1
Apr
2020
/
Robert Porsch, Data Scientist at Apoidea

Model explorations and hyperparameter search with W&B and Kubernetes

In every machine learning project we have to continuously tweak and experiment with our models. This is necessary, not only to further improve performance, but also to explore underlying model characteristics. These constant experiments require rigorous logging and performance tracking. Hence, various different providers have come up with solutions to facilitate this tracking such as Tensorboard, Comet, W&B, as well as others. Here at Apoidea we make use of W&B.

Within this blog post we would like to give a more practical overview of how we run machine learning experiments and track their performance. Specifically, how we quickly set up clusters in the cloud and train our models. We hope this might help others, as well as improve our current practices by engaging in a discussion with the wider machine learning community.
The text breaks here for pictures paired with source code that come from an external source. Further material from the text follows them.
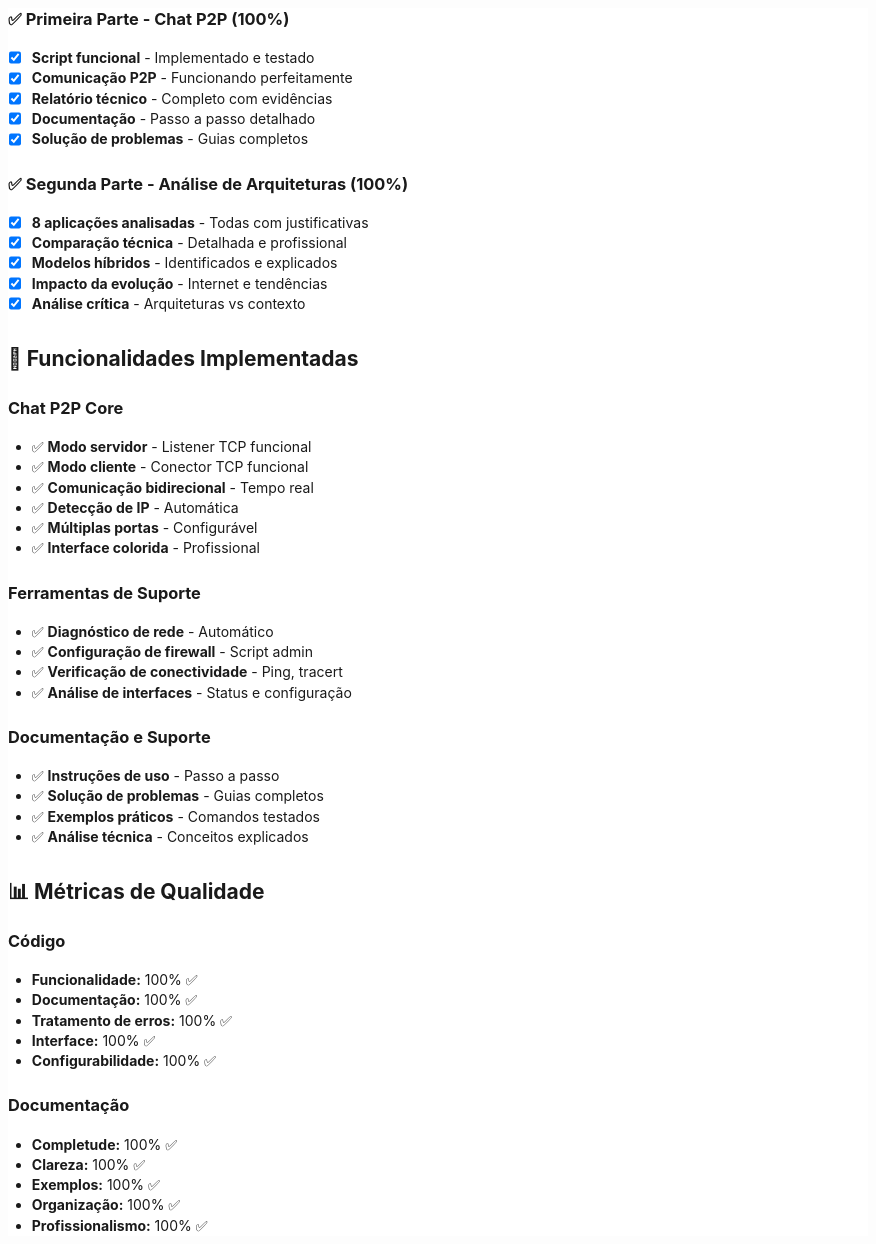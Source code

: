 ### ✅ Primeira Parte - Chat P2P (100%)
- [x] **Script funcional** - Implementado e testado
- [x] **Comunicação P2P** - Funcionando perfeitamente
- [x] **Relatório técnico** - Completo com evidências
- [x] **Documentação** - Passo a passo detalhado
- [x] **Solução de problemas** - Guias completos

### ✅ Segunda Parte - Análise de Arquiteturas (100%)
- [x] **8 aplicações analisadas** - Todas com justificativas
- [x] **Comparação técnica** - Detalhada e profissional
- [x] **Modelos híbridos** - Identificados e explicados
- [x] **Impacto da evolução** - Internet e tendências
- [x] **Análise crítica** - Arquiteturas vs contexto

## 🚀 Funcionalidades Implementadas

### Chat P2P Core
- ✅ **Modo servidor** - Listener TCP funcional
- ✅ **Modo cliente** - Conector TCP funcional
- ✅ **Comunicação bidirecional** - Tempo real
- ✅ **Detecção de IP** - Automática
- ✅ **Múltiplas portas** - Configurável
- ✅ **Interface colorida** - Profissional

### Ferramentas de Suporte
- ✅ **Diagnóstico de rede** - Automático
- ✅ **Configuração de firewall** - Script admin
- ✅ **Verificação de conectividade** - Ping, tracert
- ✅ **Análise de interfaces** - Status e configuração

### Documentação e Suporte
- ✅ **Instruções de uso** - Passo a passo
- ✅ **Solução de problemas** - Guias completos
- ✅ **Exemplos práticos** - Comandos testados
- ✅ **Análise técnica** - Conceitos explicados

## 📊 Métricas de Qualidade

### Código
- **Funcionalidade:** 100% ✅
- **Documentação:** 100% ✅
- **Tratamento de erros:** 100% ✅
- **Interface:** 100% ✅
- **Configurabilidade:** 100% ✅

### Documentação
- **Completude:** 100% ✅
- **Clareza:** 100% ✅
- **Exemplos:** 100% ✅
- **Organização:** 100% ✅
- **Profissionalismo:** 100% ✅
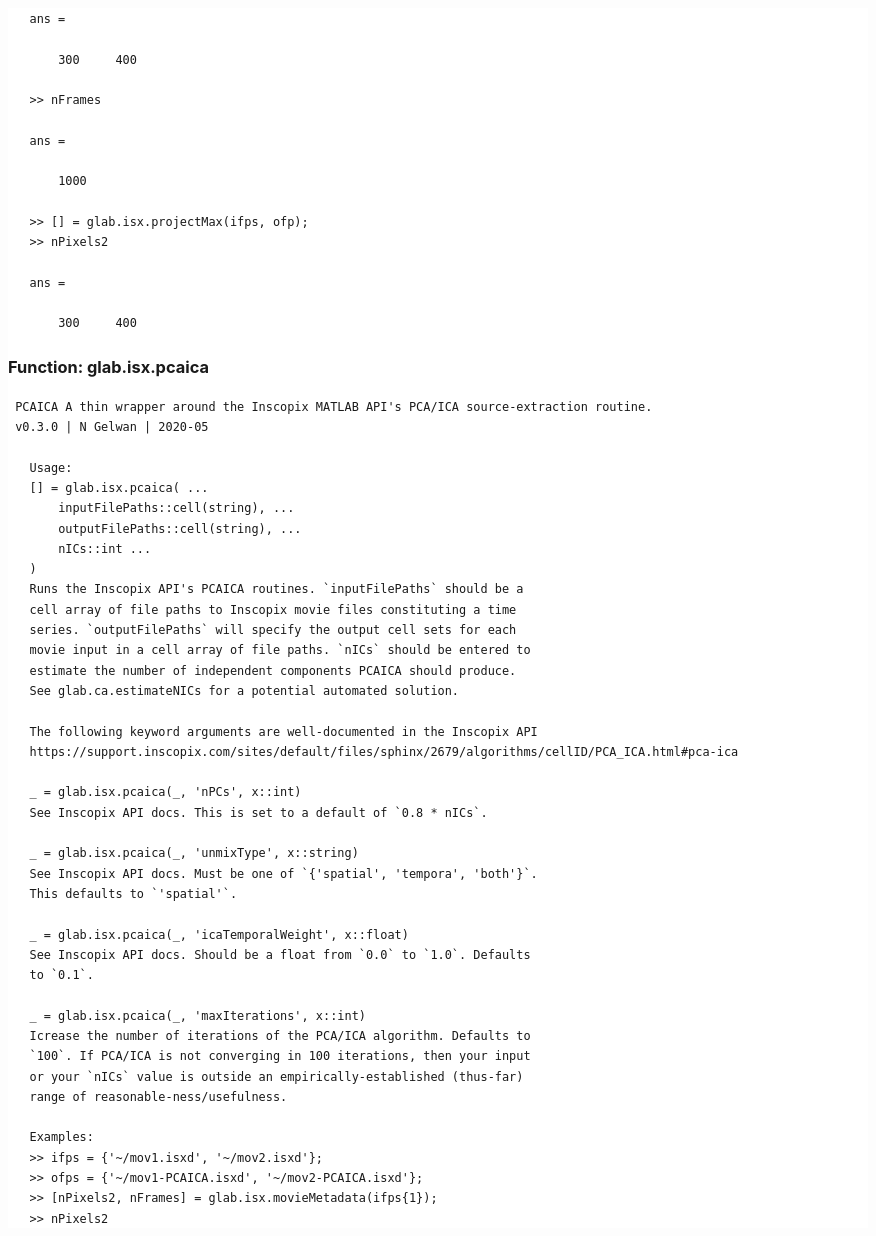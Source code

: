        ans =
           
           300     400
    
       >> nFrames
    
       ans =
    
           1000
    
       >> [] = glab.isx.projectMax(ifps, ofp);
       >> nPixels2
    
       ans =
    
           300     400

### Function: glab.isx.pcaica

     PCAICA A thin wrapper around the Inscopix MATLAB API's PCA/ICA source-extraction routine.
     v0.3.0 | N Gelwan | 2020-05
    
       Usage:
       [] = glab.isx.pcaica( ...
           inputFilePaths::cell(string), ...
           outputFilePaths::cell(string), ...
           nICs::int ...
       )
       Runs the Inscopix API's PCAICA routines. `inputFilePaths` should be a
       cell array of file paths to Inscopix movie files constituting a time
       series. `outputFilePaths` will specify the output cell sets for each
       movie input in a cell array of file paths. `nICs` should be entered to
       estimate the number of independent components PCAICA should produce.
       See glab.ca.estimateNICs for a potential automated solution.
    
       The following keyword arguments are well-documented in the Inscopix API
       https://support.inscopix.com/sites/default/files/sphinx/2679/algorithms/cellID/PCA_ICA.html#pca-ica
    
       _ = glab.isx.pcaica(_, 'nPCs', x::int)
       See Inscopix API docs. This is set to a default of `0.8 * nICs`.
    
       _ = glab.isx.pcaica(_, 'unmixType', x::string)
       See Inscopix API docs. Must be one of `{'spatial', 'tempora', 'both'}`.
       This defaults to `'spatial'`.
    
       _ = glab.isx.pcaica(_, 'icaTemporalWeight', x::float)
       See Inscopix API docs. Should be a float from `0.0` to `1.0`. Defaults
       to `0.1`.
    
       _ = glab.isx.pcaica(_, 'maxIterations', x::int)
       Icrease the number of iterations of the PCA/ICA algorithm. Defaults to
       `100`. If PCA/ICA is not converging in 100 iterations, then your input
       or your `nICs` value is outside an empirically-established (thus-far)
       range of reasonable-ness/usefulness.
    
       Examples:
       >> ifps = {'~/mov1.isxd', '~/mov2.isxd'};
       >> ofps = {'~/mov1-PCAICA.isxd', '~/mov2-PCAICA.isxd'};
       >> [nPixels2, nFrames] = glab.isx.movieMetadata(ifps{1});
       >> nPixels2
Within this post we will outline the following:

We assume the reader is familiar with deep learning models, docker as well as some basics of GCP command line tools such as gcloud.

Running experiments in the cloud

Fortunately for many machine learning practitioners there has been a real explosion of tools to facilitate machine learning and deep learning development and deployment.

These tools often allow you to not only deploy your training applications in the cloud but also to fine-tune hyperparameters as well as deploy your models in production.

These tools, such as SageMaker from AWS or Google's AI Platform, are great for fine tuning well established models on known problems but come up rather short when doing more research focused development. In addition, these products are often rather pricey.

Likely it is not very difficult to deploy your own deep learning cluster which will give you a more fine-grained control over your experiments (and potentially will save you money).

Hence, we will give you a step by step tutorial on how we run deep learning experiments in the cloud with the help of Kubernetes.

Deploying on a Kubernetes cluster

Let us first discuss what Kubernetes is. Kubernetes is a "portable, extensible, open-source platform for managing containerized workloads and services, that facilitates both declarative configuration and automation".

Kubernetes has been used for a number of different deployments and it would be outside the scope of this blog post to discuss all its components. In essence it allows you to manage your containerised training models on a cluster.

The great benefits of Kubernetes from a machine learning point of view are that it provides you with:

Getting your code ready

As we have seen above Kubernetes makes use of dockerized applications, hence it needs a version of your training code within a docker container.

We will not go into great detail how to do this since there are some great online resources available (see here or here for example). However, let's assume we have the following basic Dockerfile available already:

FROM gcr.io/deeplearning-platform-release/pytorch-gpu
RUN pip install wandb # install W&B resources
COPY model-training-code /train
CMD ["python", "/train/trainer.py"]

Hence, we have a dockerized version of our training application ready. Within this application we log our training process with W&B (see here on how to do this).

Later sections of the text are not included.